L’étagère de jardin

Huile : 61 x 50

Les fourmis s’étaient regroupées pour le départ, résignées à quitter l’endroit. Au matin, brossage de dents, petit déjeuner copieux à base de sucres lents, étirements, et rassemblement là-haut sous le gros pot de fleurs.
C’est un jardin tout à fait ordinaire, extraordinaire de banalité. Une allée de dalles éreintées file droit entre deux bandes étroites de terre et relie une rue passagère, bruyante et roulante à un pavillon de banlieue sans caractère. Le jardin, tu le regardes et déjà tu regrettes.
Une haie de thuyas sottement appuyée à un grillage rouillé sépare du voisin de gauche, un peu de gauche. Un mur de briques écornées abrite à peine du regard myope et mesquin du voisin de droite, franchement de droite.

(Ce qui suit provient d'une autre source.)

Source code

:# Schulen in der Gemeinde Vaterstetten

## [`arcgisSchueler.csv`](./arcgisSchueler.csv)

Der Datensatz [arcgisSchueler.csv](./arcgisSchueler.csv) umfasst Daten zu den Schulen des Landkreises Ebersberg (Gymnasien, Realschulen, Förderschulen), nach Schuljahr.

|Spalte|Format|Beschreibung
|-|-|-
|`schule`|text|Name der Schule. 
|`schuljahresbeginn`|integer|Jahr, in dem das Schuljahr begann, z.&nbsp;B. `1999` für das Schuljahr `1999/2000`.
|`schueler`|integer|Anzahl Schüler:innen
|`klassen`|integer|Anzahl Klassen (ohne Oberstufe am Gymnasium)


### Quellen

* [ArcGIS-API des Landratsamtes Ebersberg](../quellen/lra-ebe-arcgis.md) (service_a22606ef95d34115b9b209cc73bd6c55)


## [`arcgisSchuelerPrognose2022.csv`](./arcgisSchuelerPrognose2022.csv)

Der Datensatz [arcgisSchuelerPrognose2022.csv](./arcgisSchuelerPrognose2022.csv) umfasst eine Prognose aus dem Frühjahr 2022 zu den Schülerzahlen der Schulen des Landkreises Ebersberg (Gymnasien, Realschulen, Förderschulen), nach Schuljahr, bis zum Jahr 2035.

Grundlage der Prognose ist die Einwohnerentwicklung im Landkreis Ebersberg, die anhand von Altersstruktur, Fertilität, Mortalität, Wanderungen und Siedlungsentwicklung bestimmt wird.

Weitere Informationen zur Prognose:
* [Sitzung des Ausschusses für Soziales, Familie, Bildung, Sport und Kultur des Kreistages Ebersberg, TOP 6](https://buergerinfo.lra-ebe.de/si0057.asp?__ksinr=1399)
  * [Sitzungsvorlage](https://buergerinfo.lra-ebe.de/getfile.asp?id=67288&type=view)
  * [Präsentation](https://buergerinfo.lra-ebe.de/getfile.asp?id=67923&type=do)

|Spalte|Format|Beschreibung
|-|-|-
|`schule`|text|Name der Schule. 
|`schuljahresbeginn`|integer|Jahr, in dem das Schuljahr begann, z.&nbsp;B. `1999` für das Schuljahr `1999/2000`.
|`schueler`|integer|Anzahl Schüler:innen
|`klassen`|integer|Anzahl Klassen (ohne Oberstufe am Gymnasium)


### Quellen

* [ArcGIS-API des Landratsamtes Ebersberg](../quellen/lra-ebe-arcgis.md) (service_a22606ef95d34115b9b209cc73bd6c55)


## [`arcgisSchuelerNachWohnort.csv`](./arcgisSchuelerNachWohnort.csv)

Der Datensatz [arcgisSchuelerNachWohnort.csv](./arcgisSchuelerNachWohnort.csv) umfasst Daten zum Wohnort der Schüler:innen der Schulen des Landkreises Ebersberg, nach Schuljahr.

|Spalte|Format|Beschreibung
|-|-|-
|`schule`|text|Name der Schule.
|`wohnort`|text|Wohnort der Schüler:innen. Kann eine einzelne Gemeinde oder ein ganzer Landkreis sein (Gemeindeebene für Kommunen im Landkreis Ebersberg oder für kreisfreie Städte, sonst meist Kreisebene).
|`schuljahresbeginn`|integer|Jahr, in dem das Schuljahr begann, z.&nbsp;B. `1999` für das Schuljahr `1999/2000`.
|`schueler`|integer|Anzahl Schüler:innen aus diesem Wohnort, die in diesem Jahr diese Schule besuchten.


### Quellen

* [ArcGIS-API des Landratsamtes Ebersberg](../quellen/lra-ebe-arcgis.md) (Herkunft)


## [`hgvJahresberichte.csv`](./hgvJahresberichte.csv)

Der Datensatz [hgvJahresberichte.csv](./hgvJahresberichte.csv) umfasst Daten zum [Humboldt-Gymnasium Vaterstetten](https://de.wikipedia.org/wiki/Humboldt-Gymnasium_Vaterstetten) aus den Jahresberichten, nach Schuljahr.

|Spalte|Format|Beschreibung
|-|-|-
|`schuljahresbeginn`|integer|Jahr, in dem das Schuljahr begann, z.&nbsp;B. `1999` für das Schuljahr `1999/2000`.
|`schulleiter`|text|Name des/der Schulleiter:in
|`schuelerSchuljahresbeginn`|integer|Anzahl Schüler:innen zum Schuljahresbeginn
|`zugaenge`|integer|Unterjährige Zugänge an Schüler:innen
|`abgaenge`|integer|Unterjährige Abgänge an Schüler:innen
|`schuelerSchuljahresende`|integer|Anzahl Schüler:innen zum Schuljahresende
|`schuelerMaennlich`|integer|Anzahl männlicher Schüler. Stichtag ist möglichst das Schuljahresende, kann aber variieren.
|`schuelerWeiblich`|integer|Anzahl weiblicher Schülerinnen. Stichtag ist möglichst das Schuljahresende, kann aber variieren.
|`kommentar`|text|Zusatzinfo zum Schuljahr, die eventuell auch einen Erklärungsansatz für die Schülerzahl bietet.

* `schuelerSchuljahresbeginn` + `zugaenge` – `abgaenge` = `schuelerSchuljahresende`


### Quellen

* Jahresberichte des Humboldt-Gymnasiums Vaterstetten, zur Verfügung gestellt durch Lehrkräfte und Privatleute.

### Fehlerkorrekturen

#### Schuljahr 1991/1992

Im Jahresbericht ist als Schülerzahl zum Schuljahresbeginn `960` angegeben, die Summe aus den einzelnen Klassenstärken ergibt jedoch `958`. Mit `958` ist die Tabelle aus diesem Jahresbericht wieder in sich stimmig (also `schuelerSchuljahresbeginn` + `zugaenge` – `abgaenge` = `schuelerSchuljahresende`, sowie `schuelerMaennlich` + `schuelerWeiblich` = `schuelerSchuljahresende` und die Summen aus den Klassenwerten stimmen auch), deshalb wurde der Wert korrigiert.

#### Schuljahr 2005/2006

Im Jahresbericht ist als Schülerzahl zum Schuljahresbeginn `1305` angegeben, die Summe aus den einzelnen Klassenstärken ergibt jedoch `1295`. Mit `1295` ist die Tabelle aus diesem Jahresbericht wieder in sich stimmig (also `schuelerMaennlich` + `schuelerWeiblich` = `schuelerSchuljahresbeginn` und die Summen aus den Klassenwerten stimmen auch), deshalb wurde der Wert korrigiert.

Le sol est soigneusement et régulièrement biné mais dessus rien, ou si peu : au centre, un buis poussiéreux taillé en boule, et quelque part, mal exposés, une ciboulette avachie et un persil maigrichon pour colorer la salade de tomates qui n’est plus digérée.
Les bestioles ont fui les gaz d’échappement. Papillon, où es-tu ? Que fais-tu ? Abeille, où es-tu ? Que fais-tu ?
– Nous on s’est tiré, il n’y a plus rien à becqueter dans le coin. L’écho répond : coin, coin.
Manque de pucerons, la coccinelle a pris ses dispositions. Elle est allée aux champs, écouter l’orchestre de violons des grillons rythmer les acrobaties des sauterelles, les paysannes aux grosses cuisses. L’escargot n’en bave plus à remonter l’allée, il a viré sa coquille et s’est rampé ailleurs, incognito, déguisé en limace. Le gentil ver de terre s’est faufilé sous la clôture à la recherche du bonheur perdu. Il était temps.
Bien sûr, pas un canard qui parle anglais, mais une file de fourmis qui partent silencieuses et décidées d’un pot de fleurs vers les herbes folles.